If you can't or don't want to install a library in a standard place (e.g., you don't have the right to modify /usr/lib), then you'll need to change your approach. In that case, you'll need to install it somewhere, and then give your program enough information so the program can find the library... and there are several ways to do that. You can use gcc's -L flag in simple cases. You can use the ``rpath'' approach (described above), particularly if you only have a specific program to use the library being placed in a ``non-standard'' place. You can also use environment variables to control things. In particular, you can set LD_LIBRARY_PATH, which is a colon-separated list of directories in which to search for shared libraries before the usual places. If you're using bash, you could invoke my_program this way using:
If you want to override just a few selected functions, you can do this by creating an overriding object file and setting LD_PRELOAD; the functions in this object file will override just those functions (leaving others as they were).
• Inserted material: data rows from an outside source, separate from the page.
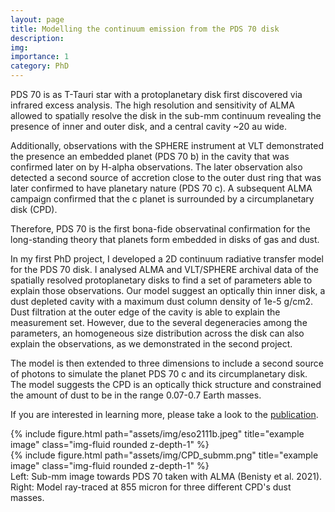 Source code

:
 ```yaml
---
layout: page
title: Modelling the continuum emission from the PDS 70 disk
description:
img:
importance: 1
category: PhD
---
```


PDS 70 is as T-Tauri star with a protoplanetary disk first discovered via infrared
excess analysis. The high resolution and sensitivity of ALMA allowed to spatially
resolve the disk in the sub-mm continuum revealing the presence of inner and outer disk, and a central
cavity ~20 au wide.

Additionally, observations with the SPHERE instrument at VLT demonstrated the presence
an embedded planet (PDS 70 b) in the cavity that was confirmed later on by H-alpha observations.
The later observation also detected a second source of accretion close to the outer
dust ring that was later confirmed to have planetary nature (PDS 70 c). A subsequent ALMA
campaign confirmed that the c planet is surrounded by a circumplanetary disk (CPD).

Therefore, PDS 70 is the first bona-fide observatinal confirmation for the long-standing
theory that planets form embedded in disks of gas and dust.

In my first PhD project, I developed a 2D continuum radiative transfer model for
the PDS 70 disk. I analysed ALMA and VLT/SPHERE archival data of the spatially resolved protoplanetary disks to find
a set of parameters able to explain those observations. Our model suggest an optically thin inner disk, a dust
depleted cavity with a maximum dust column density of 1e-5 g/cm2. Dust filtration at the outer edge of
the cavity is able to explain the measurement set. However, due to the several degeneracies
among the parameters, an homogeneous size distribution across the disk can also
explain the observations, as we demonstrated in the second project.  

The model is then extended to three dimensions to include a second
source of photons to simulate the planet PDS 70 c and its circumplanetary disk. The model suggests the CPD is an optically thick structure
and constrained the amount of dust to be in the range 0.07-0.7 Earth masses.

If you are interested in learning more, please take a look to the [publication](https://www.aanda.org/articles/aa/full_html/2022/02/aa41764-21/aa41764-21.html).   

<div class="row justify-content-sm-center">
    <div class="col-sm-4 mt-3 mt-md-0">
        {% include figure.html path="assets/img/eso2111b.jpeg" title="example image" class="img-fluid rounded z-depth-1" %}
    </div>
    <div class="col-sm-8 mt-3 mt-md-0">
        {% include figure.html path="assets/img/CPD_submm.png" title="example image" class="img-fluid rounded z-depth-1" %}
    </div>

</div>
<div class="caption">
    Left: Sub-mm image towards PDS 70 taken with ALMA (Benisty et al. 2021).
    Right: Model ray-traced at 855 micron for three different CPD's dust masses.   
</div>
Usually you can update libraries without concern; if there was an API change, the library creator is supposed to change the soname. That way, multiple libraries can be on a single system, and the right one is selected for each program. However, if a program breaks on an update to a library that kept the same soname, you can force it to use the older library version by copying the old library back somewhere, renaming the program (say to the old name plus ``.orig''), and then create a small ``wrapper'' script that resets the library to use and calls the real (renamed) program. You could place the old library in its own special area, if you like, though the numbering conventions do permit multiple versions to live in the same directory. The wrapper script could look something like this:
exec /usr/bin/my_program.orig $*
Please don't depend on this when you write your own programs; try to make sure that your libraries are either backwards-compatible or that you've incremented the version number in the soname every time you make an incompatible change. This is just an ``emergency'' approach to deal with worst-case problems.
You can see the list of the shared libraries used by a program using ldd(1). So, for example, you can see the shared libraries used by ls by typing:
Generally you'll see a list of the sonames being depended on, along with the directory that those names resolve to. In practically all cases you'll have at least two dependencies:
/lib/ld-linux.so.N (where N is 1 or more, usually at least 2). This is the library that loads all other libraries.
libc.so.N (where N is 6 or more). This is the C library. Even other languages tend to use the C library (at least to implement their own libraries), so most programs at least include this one.
Beware: do not run ldd on a program you don't trust. As is clearly stated in the ldd(1) manual, ldd works by (in certain cases) by setting a special environment variable (for ELF objects, LD_TRACE_LOADED_OBJECTS) and then executing the program. It may be possible for an untrusted program to force the ldd user to run arbitrary code (instead of simply showing the ldd information). So, for safety's sake, don't use ldd on programs you don't trust to execute.